- Stabler Stabler
- Coordinates: 45°48′29″N 121°54′28″W﻿ / ﻿45.80806°N 121.90778°W
- Country: United States
- State: Washington
- County: Skamania
- Elevation: 951 ft (290 m)
- Time zone: UTC-8 (Pacific (PST))
- • Summer (DST): UTC-7 (PDT)
- GNIS feature ID: 1526471

= Stabler, Washington =

Unincorporated community in Washington, United States

Stabler is a small unincorporated community in Skamania County in the southwestern part of the U.S. state of Washington. Also known as "Hemlock", Stabler is located in the southernmost region of the Gifford Pinchot National Forest.

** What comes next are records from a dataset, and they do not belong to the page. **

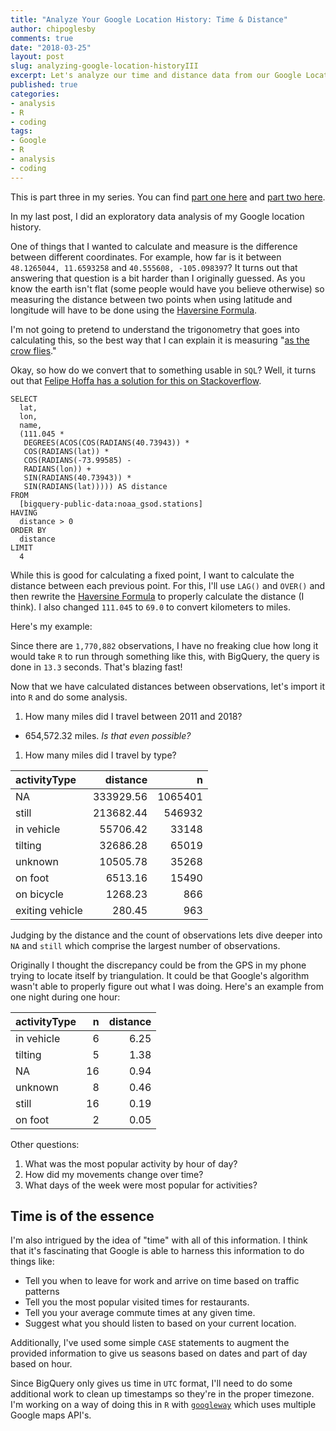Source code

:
 ```yaml
---
title: "Analyze Your Google Location History: Time & Distance"
author: chipoglesby
comments: true
date: "2018-03-25"
layout: post
slug: analyzing-google-location-historyIII
excerpt: Let's analyze our time and distance data from our Google Location History
published: true
categories:
- analysis
- R
- coding
tags:
- Google
- R
- analysis
- coding
---
```


This is part three in my series. You can find
[part one here](/2018/03/2018-analyzing-google-location-historyII/) and
[part two here](/2018/03/2018-analyzing-google-location-historyII/).

In my last post, I did an exploratory data analysis of my Google location
history.

One of things that I wanted to calculate and measure is the difference between
different coordinates. For example, how far is it between
`48.1265044, 11.6593258` and `40.555608, -105.098397`? It turns out that
answering that question is a bit harder than I originally guessed. As you know
the earth isn't flat (some people would have you believe otherwise) so measuring
the distance between two points when using latitude and longitude will have to
be done using the [Haversine Formula](https://www.movable-type.co.uk/scripts/latlong.html).

I'm not going to pretend to understand the trigonometry that goes into
calculating this, so the best way that I can explain it is measuring
"[as the crow flies](https://en.wikipedia.org/wiki/As_the_crow_flies)."

Okay, so how do we convert that to something usable in `SQL`? Well, it turns out
that [Felipe Hoffa has a solution for this on Stackoverflow](https://stackoverflow.com/a/42068683).

```
SELECT
  lat,
  lon,
  name,
  (111.045 *
   DEGREES(ACOS(COS(RADIANS(40.73943)) *
   COS(RADIANS(lat)) *
   COS(RADIANS(-73.99585) -
   RADIANS(lon)) +
   SIN(RADIANS(40.73943)) *
   SIN(RADIANS(lat))))) AS distance
FROM
  [bigquery-public-data:noaa_gsod.stations]
HAVING
  distance > 0
ORDER BY
  distance
LIMIT
  4
```

While this is good for calculating a fixed point, I want to calculate the
distance between each previous point. For this, I'll use `LAG()` and `OVER()`
and then rewrite the
[Haversine Formula](http://www.plumislandmedia.net/mysql/haversine-mysql-nearest-loc/) to
properly calculate the distance (I think). I also changed `111.045` to `69.0` to
convert kilometers to miles.

Here's my example:
<script src="https://gist-it.appspot.com/github/chipoglesby/locationHistory/blob/master/code/haversineExample.sql"></script>

Since there are `1,770,882` observations, I have no freaking clue how long it
would take `R` to run through something like this, with BigQuery, the query
is done in `13.3` seconds. That's blazing fast!

Now that we have calculated distances between observations, let's import it into
`R` and do some analysis.

1. How many miles did I travel between 2011 and 2018?
  * 654,572.32 miles. *Is that even possible?*
1. How many miles did I travel by type?

|activityType    |  distance|       n|
|:---------------|---------:|-------:|
|NA              | 333929.56| 1065401|
|still           | 213682.44|  546932|
|in vehicle      |  55706.42|   33148|
|tilting         |  32686.28|   65019|
|unknown         |  10505.78|   35268|
|on foot         |   6513.16|   15490|
|on bicycle      |   1268.23|     866|
|exiting vehicle |    280.45|     963|

Judging by the distance and the count of observations lets dive
deeper into `NA` and `still` which comprise the largest number of observations.

Originally I thought the discrepancy could be from the GPS in my phone trying
to locate itself by triangulation. It could be that Google's algorithm wasn't
able to properly figure out what I was doing. Here's an example from one night
during one hour:

|activityType |  n| distance|
|:------------|--:|--------:|
|in vehicle   |  6|     6.25|
|tilting      |  5|     1.38|
|NA           | 16|     0.94|
|unknown      |  8|     0.46|
|still        | 16|     0.19|
|on foot      |  2|     0.05|

Other questions:
1. What was the most popular activity by hour of day?
2. How did my movements change over time?
3. What days of the week were most popular for activities?

## Time is of the essence
I'm also intrigued by the idea of "time" with all of this information.
I think that it's fascinating that Google is able to harness this information
to do things like:

* Tell you when to leave for work and arrive on time based on traffic patterns
* Tell you the most popular visited times for restaurants.
* Tell you your average commute times at any given time.
* Suggest what you should listen to based on your current location.

Additionally, I've used some simple `CASE` statements to augment the provided
information to give us seasons based on dates and part of day based on hour.

Since BigQuery only gives us time in `UTC` format, I'll need to do some 
additional work to clean up timestamps so they're in the proper timezone.
I'm working on a way of doing this in `R` with [`googleway`](https://github.com/SymbolixAU/googleway)
which uses multiple Google maps API's.
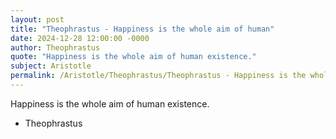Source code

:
 ```yaml
---
layout: post
title: "Theophrastus - Happiness is the whole aim of human"
date: 2024-12-28 12:00:00 -0000
author: Theophrastus
quote: "Happiness is the whole aim of human existence."
subject: Aristotle
permalink: /Aristotle/Theophrastus/Theophrastus - Happiness is the whole aim of human
---
```


Happiness is the whole aim of human existence.

- Theophrastus
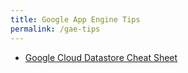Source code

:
 ```yaml
---
title: Google App Engine Tips
permalink: /gae-tips
---
```

* [Google Cloud Datastore Cheat Sheet](https://docs.google.com/document/d/1AefylbadN456_Z7BZOpZEXDq8cR8LYu7QgI7bt5V0Iw/mobilebasic?pli=1)
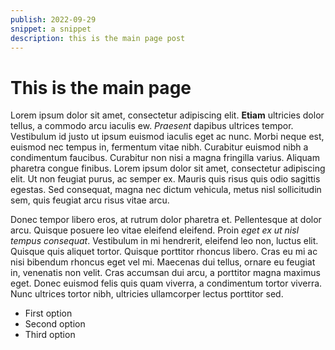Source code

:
 ```yaml
---
publish: 2022-09-29
snippet: a snippet
description: this is the main page post
---
```


# This is the main page

Lorem ipsum dolor sit amet, consectetur adipiscing elit. **Etiam** ultricies
dolor tellus, a commodo arcu iaculis ew. _Praesent_ dapibus ultrices tempor.
Vestibulum id justo ut ipsum euismod iaculis eget ac nunc. Morbi neque est,
euismod nec tempus in, fermentum vitae nibh. Curabitur euismod nibh a
condimentum faucibus. Curabitur non nisi a magna fringilla varius. Aliquam
pharetra congue finibus. Lorem ipsum dolor sit amet, consectetur adipiscing
elit. Ut non feugiat purus, ac semper ex. Mauris quis risus quis odio sagittis
egestas. Sed consequat, magna nec dictum vehicula, metus nisl sollicitudin sem,
quis feugiat arcu risus vitae arcu.

Donec tempor libero eros, at rutrum dolor pharetra et. Pellentesque at dolor
arcu. Quisque posuere leo vitae eleifend eleifend. Proin _eget ex ut nisl tempus
consequat_. Vestibulum in mi hendrerit, eleifend leo non, luctus elit. Quisque
quis aliquet tortor. Quisque porttitor rhoncus libero. Cras eu mi ac nisi
bibendum rhoncus eget vel mi. Maecenas dui tellus, ornare eu feugiat in,
venenatis non velit. Cras accumsan dui arcu, a porttitor magna maximus eget.
Donec euismod felis quis quam viverra, a condimentum tortor viverra. Nunc
ultrices tortor nibh, ultricies ullamcorper lectus porttitor sed.

- First option
- Second option
- Third option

Stabler is primarily a bedroom community for commuters working in nearby Carson, Stevenson, and other towns in the Columbia River Gorge. The area is also home to the Wind River Experimental Forest, and the Wind River Ranger Station, a base of operations for the United States Forest Service.

==History==

The twenty-six foot Hemlock Lake dam was built in 1935 by the Civilian Conservation Corps (CCC) to provide water for hydroelectric power generation, and was modified in 1958 to provide irrigation water to the Wind River Tree Nursery. The hydropower was terminated in the 1950s, and the diversion that used to supply the nursery is not currently in use. The Wind River Tree Nursery was closed in 1997 and the dam is no longer used to divert water. It was the first in the Columbia basin to incorporate the use of a fish ladder. The dam was torn out in the summer of 2009 amid much debate with the idea that the removal of Hemlock Dam and restoration of lower Trout Creek would contribute to this whole watershed approach to habitat restoration, and is the culmination of many years of planning.

==Parks and recreation==
As the "Gateway to Mount St. Helens", Stabler is a year-round recreation area. Activities include hunting, fishing, hiking with access to the Pacific Crest Trail, camping and snowmobiling. Many forest products can be obtained, with permit, such as edible mushrooms, huckleberries and beargrass.